I love Focaccia bread. I REALLY LOVE eating Focaccia bread after I've dipped it in a little olive oil and Balsamic Vinegar. Highly recommended. When I make this at home I feel like I'm eating at a nice Italian restaurant. It feels - and tastes - so good. Focaccia bread is so simple to make and this recipe makes a ton. Plenty for everyone to have their fair share to dip in a little (or a lot of) oil and vinegar. Now if you don't want to make as much as this recipe does, I imagine cutting the recipe in half and making it in a 9-inch circular pan would work just fine. I however always make the full batch because it keeps great in a tupperware and I may or may not have just eaten 5 pieces for my lunch today. I also love anytime I can use fresh rosemary since I have it growing in my backyard. Every time I look outside and see my growing herbs it makes me happy. Then when I can use my own herbs and how flavorful they make everything it makes me even happier! If you need something to pick you up when you're a little blue I recommend buying a little herb plant. It'll be so happy to have you and I promise you'll be so happy when you can add it to your recipes. Happy Focaccia Friday!
Focaccia Bread
Yield: 8-10 servings
Ingredients
1 3/4 cups warm (110-115 degrees F) water
2 1/4 (1 package) teaspoons instant yeast
1 1/2 tablespoons fresh rosemary leaves, chopped and divided (about 3 sprigs)

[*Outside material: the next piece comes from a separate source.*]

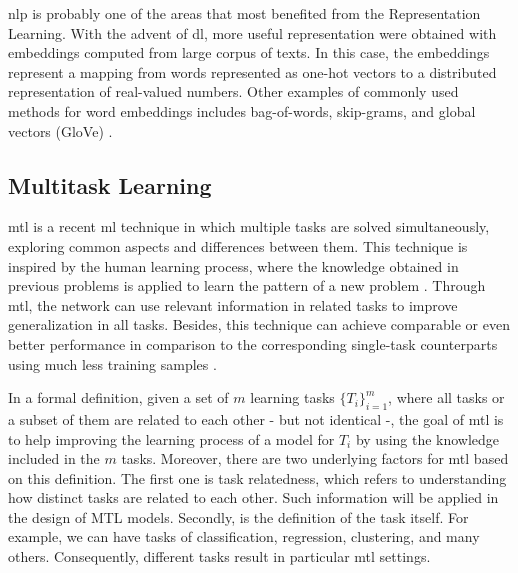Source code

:\acf{nlp} is probably one of the areas that most benefited from the Representation Learning. With the advent of \acl{dl}, more useful representation were obtained with embeddings computed from large corpus of texts. In this case, the embeddings represent a mapping from words represented as one-hot vectors to a distributed representation of real-valued numbers. Other examples of commonly used methods for word embeddings includes bag-of-words, skip-grams, and global vectors (GloVe) \citep{pennington2014glove, mikolov2013efficient}.

\subsection{Multitask Learning}

\acf{mtl} is a recent \acl{ml} technique in which multiple tasks are solved simultaneously, exploring common aspects and differences between them. This technique is inspired by the human learning process, where the knowledge obtained in previous problems is applied to learn the pattern of a new problem \citep{zhang2017survey}. Through \acs{mtl}, the network can use relevant information in related tasks to improve generalization in all tasks. Besides, this technique can achieve comparable or even better performance in comparison to the corresponding single-task counterparts using much less training samples \citep{domhan2017using, singla2018multi}.

In a formal definition, given a set of $m$ learning tasks $\{T_i\}_{i=1}^m$, where all tasks or a subset of them are related to each other - but not identical -, the goal of \acs{mtl} is to help improving the learning process of a model for $T_i$ by using the knowledge included in the $m$ tasks. Moreover, there are two underlying factors for \acs{mtl} based on this definition. The first one is task relatedness, which refers to understanding how distinct tasks are related to each other. Such information will be applied in the design of MTL models. Secondly, is the definition of the task itself. For example, we can have tasks of classification, regression, clustering, and many others. Consequently, different tasks result in particular \acs{mtl} settings.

1 tablespoon granulated sugar
5 1/4 cups all-purpose flour, unbleached
1 tablespoon kosher salt, plus more for sprinkling
3/4 cup extra-virgin olive oil, divided
Directions
In the bowl of a stand mixer with the dough hook attached, combine the water, yeast, 2 teaspoons chopped rosemary, sugar and half of the flour. Stir to combine. Once well combined turn the mixer off and add the remaining flour, salt and 1/2 cup olive oil. (Make sure to add these ingredients together before mixing because if you add the olive oil once everything is already mixed the olive oil won't mix in right.) Turn mixer on medium speed and knead for 5 to 6 minutes, until the dough is smooth and soft. If the dough still seems really sticky you can add a little bit more flour.
Spray another bowl with non-stick cooking spray and transfer the dough to this bowl. Cover with plastic wrap and let it rise until doubled, about 1 hour.
Coat a jelly roll pan with the remaining 1/4 cup olive oil. Put the dough onto the jelly roll pan and begin pressing it out with your fingertips to fit the size of the pan. It should stretch and fit just about the whole pan. As you do this excess oil from under the dough will start to come up the sides of the pan and onto the top of the dough. Use this extra oil to spread across the top of the dough. There should be plenty to cover the whole top. If there is not, drizzle a little bit more olive oil to cover the top. Use your fingers to make small indents on the top of the dough. Sprinkle remaining chopped rosemary and kosher salt (or coarse sea salt if you'd like) over the oil.
Cover the dough with plastic wrap and let rise until doubled in size, about 1 more hour. Preheat oven to 425 degrees F. Bake until golden brown, 25 to 30 minutes. Remove from the oven and allow to cool slightly before cutting and serving. Serve extra-virgin olive oil and Balsamic Vinegar on the side.